Cybersecurity trends

Cybercrime is a fast-paced world, with bad actors constantly networking, researching and testing out new tactics to increase reward and scale of attack. 2018 has been an intense year so far in cybersecurity, with an array of breaches and threats hitting headlines. Here are several trends in cybersecurity to keep an eye on:

A rise of state-sponsored attacks

The rise of nation state cyber-attacks is perhaps one of the most concerning areas of cyber-security. Such attacks are usually politically motivated, and go beyond financial gain. They are usually developed to acquire data that can be used to obstruct the objectives of a given political entity. They may also be used to target electronic voting systems in order to manipulate public opinion.

As a rule state-sponsored attacks are targeted, sophisticated, well-funded and have the potential to be incredibly disruptive. The countries most notorious for unleashing such attacks include; China, Russia, Iran, Israel, North Korea, and the United States.

Of course, given the level of expertise and finance that is behind these attacks, they may prove very difficult to protect against. Governments must ensure that their internal networks are isolated from the internet, and ensure that extensive security checks are carried out on all staff members.

Also it is essential that nations work together and share any information they have about potential state-sponsored threats.

AI-powered attacks

AI/Machine Learning (ML) software has the ability to “learn” from the consequences of past events in order to help predict and identify cybersecurity threats. According to a report by Webroot, AI is used by approximately 87% of US cybersecurity professionals. However, AI may prove to be a double-edged sword as 91% of security professionals are concerned that hackers will use AI to launch even more sophisticated cyber-attacks.

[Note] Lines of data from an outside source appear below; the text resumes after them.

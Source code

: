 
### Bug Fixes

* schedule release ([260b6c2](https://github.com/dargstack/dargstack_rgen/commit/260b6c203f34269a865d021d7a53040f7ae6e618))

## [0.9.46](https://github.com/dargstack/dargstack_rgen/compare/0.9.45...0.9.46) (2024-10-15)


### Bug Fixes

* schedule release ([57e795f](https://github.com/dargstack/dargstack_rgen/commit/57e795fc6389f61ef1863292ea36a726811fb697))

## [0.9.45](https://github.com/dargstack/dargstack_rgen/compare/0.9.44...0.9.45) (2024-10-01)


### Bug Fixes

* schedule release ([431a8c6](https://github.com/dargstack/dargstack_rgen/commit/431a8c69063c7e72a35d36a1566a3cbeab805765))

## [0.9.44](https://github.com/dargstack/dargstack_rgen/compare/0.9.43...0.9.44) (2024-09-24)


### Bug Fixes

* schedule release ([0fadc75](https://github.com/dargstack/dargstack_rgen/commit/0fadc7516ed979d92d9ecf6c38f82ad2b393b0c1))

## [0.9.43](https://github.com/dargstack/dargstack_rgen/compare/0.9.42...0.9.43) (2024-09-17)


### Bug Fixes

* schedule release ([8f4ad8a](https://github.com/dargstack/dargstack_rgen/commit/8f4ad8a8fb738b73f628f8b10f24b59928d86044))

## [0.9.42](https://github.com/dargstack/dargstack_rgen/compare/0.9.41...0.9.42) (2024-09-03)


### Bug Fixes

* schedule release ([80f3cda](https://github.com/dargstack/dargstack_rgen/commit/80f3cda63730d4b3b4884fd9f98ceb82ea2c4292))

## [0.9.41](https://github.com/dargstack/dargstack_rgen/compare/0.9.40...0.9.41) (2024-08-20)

For example, AI can be used to automate the collection of certain information — perhaps relating to a specific organization — which may be sourced from support forums, code repositories, social media platforms and more. Additionally, AI may be able to assist hackers when it comes to cracking passwords by narrowing down the number of probable passwords based on geography, demographics and other such factors.

Passwords being replaced by biometric authentication

Our digital lives are ruled by a number of online applications and each of them require a username and password for accessing. To protect the data behind these apps, we should create complex passwords and change it often. With exponential improvements in computing power, and easy access to lots of it in the cloud, the time it takes to brute force passwords is rapidly reducing. What took nearly 4 years in 2000, now takes only 2 months. Add to that the fact that stolen, hacked, and traded, passwords have never before been so openly available. As a result, it’s increasingly commonplace to encounter biometric authentication (facial, fingerprint, iris, and voice) included in everyday mobile, tablet, and laptop devices, as well as physical access and online services.

Ransomware and IoT

IoT (Internet of Things) ransomware isn’t widely discussed. This is understandable, because most IoT devices don’t typically store valuable data. Even if an IoT device was infected, and the data it holds was encrypted, it is not likely that anyone would bother to pay the ransom. Not only that, but developing ransomware for IoT devices would not be cost effective as the potential number of victims would be much less.

However, we should still be very careful not to underestimate the potential damage IoT ransomware could cause. For example, hackers may choose to target critical systems such as power grids. Should the victim fail to the pay the ransom within a short period of time, the attackers may choose to shut down the grid. Alternatively, they may choose to target factory lines, smart cars and home appliances such as smart fridges, smart ovens etc.

And what are your thoughts on the scale and quality of cyberattacks, and what businesses and governments should do to protect themselves against cyberattacks?